The Problem With Disability Insurance
One obvious risk that veterans must face is the disability insurance problem. Regrettably, there are a number of insurance companies out there that are going to make coverage difficult simply because you are a veteran.
Some may be scared that there is an underlying issue due to the nature of your service that could force you to claim your coverage. Insurance companies do not like to provide the coverage they promise, making it harder for them to approve you.
This is not to say that the military does not offer their own version that you could use should you ever need help, but some veterans find that the amount offered is not enough, which drives many to look into the private sector. Those who have had some trouble getting insured may want to talk to a disability insurance lawyer. This will ensure that you have an expert on your side when you apply.
Trouble With the Job Hunt
Veterans learn a number of skills while in service that should translate well into any regular civilian job, yet that does not seem to be the case.
Sure, following orders, being detail-oriented, working well with others, and some of the other skills soldiers learn seem perfect for the workforce, but some employers still don’t know how to deal with veterans.
One reason employers have trouble hiring veterans is simply because they believe military personnel do not pursue higher education. This misconception makes it harder for veterans when it should be easier. Other employers just think that military personnel do not have the necessary hands-on experience, even though most soldiers have applied their skills on the field.
Not finding work is a major issue. This is the reason veterans should do their best to start looking for work as early as possible, and make sure to consider alternative gigs while searching. Thankfully, there are a number of jobs out there that veterans can do temporarily with the rise of the gig economy.
Dealing With the Gaps in Retirement
Military service members retire with half their salary as long as they gave more than 20 years to their country. Granted, there are many other types of offers for veterans, but they all have their requirements. It is important to learn which type of retirement you qualify for so you can feel more comfortable about your Golden Years.
The problem is many veterans will not meet the requirements, even though they risked their lives for their country like any other service personnel. Some members of the military turn to the private sector as well to find companies that will offer them a good retirement plan. There are some who get quite creative to ensure they will have a good retirement; for example, there are some who sell their life insurance through a life settlement.

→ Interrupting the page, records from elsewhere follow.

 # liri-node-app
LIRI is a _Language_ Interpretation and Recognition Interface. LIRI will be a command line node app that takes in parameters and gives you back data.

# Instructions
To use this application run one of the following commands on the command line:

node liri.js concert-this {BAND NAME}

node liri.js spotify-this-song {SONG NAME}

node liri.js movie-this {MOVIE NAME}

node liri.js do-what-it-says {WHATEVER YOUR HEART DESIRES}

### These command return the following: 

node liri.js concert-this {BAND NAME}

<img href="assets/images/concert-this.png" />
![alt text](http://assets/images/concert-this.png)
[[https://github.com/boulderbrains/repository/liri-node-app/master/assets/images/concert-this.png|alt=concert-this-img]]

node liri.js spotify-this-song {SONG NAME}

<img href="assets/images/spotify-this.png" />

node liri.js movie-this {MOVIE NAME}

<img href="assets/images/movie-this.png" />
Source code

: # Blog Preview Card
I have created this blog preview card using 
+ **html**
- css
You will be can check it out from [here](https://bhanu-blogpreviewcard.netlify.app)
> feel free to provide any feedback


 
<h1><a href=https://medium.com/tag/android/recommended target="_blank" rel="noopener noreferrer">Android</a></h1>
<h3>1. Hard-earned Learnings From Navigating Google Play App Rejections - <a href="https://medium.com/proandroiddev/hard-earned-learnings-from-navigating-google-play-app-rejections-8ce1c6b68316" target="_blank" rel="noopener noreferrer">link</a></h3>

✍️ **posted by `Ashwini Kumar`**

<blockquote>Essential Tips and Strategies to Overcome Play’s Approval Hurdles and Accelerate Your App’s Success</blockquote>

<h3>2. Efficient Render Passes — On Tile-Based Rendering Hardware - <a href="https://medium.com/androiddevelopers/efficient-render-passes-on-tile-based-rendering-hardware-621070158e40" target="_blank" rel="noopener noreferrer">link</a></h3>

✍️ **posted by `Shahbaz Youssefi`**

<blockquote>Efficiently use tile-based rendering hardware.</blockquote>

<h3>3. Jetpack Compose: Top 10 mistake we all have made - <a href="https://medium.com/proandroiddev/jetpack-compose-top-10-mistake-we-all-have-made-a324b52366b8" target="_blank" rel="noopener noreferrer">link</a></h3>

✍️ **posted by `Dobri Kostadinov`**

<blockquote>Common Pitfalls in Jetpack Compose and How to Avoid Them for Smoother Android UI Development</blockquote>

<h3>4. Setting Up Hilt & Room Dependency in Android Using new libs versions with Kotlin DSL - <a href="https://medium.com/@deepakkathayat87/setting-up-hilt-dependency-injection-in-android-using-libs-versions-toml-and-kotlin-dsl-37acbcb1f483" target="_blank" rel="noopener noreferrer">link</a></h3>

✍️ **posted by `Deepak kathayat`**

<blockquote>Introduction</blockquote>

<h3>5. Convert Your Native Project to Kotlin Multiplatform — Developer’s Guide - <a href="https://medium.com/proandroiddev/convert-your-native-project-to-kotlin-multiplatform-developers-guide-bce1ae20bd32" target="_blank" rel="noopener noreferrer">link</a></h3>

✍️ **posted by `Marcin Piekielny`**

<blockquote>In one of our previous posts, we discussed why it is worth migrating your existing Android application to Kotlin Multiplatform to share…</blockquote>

The money that can be made selling a life insurance policy can be significant, meaning that you will be creating a safe cushion for yourself, just in case one of your primary financial goals falls a little short. Blending a good retirement plan with a good financial cushion is the way to go. This is especially true since there are a lot of people retiring broke, and that is not how real patriots should be portrayed.
Hopefully, some of this information makes it easier to navigate some of the drawbacks that some might not have expected. Veterans are resilient, and they will get through some of the issues that plague them once returning to their home country. Ideally, employers will begin to understand veterans better, and maybe one day the VA will respond to each veteran’s needs accordingly.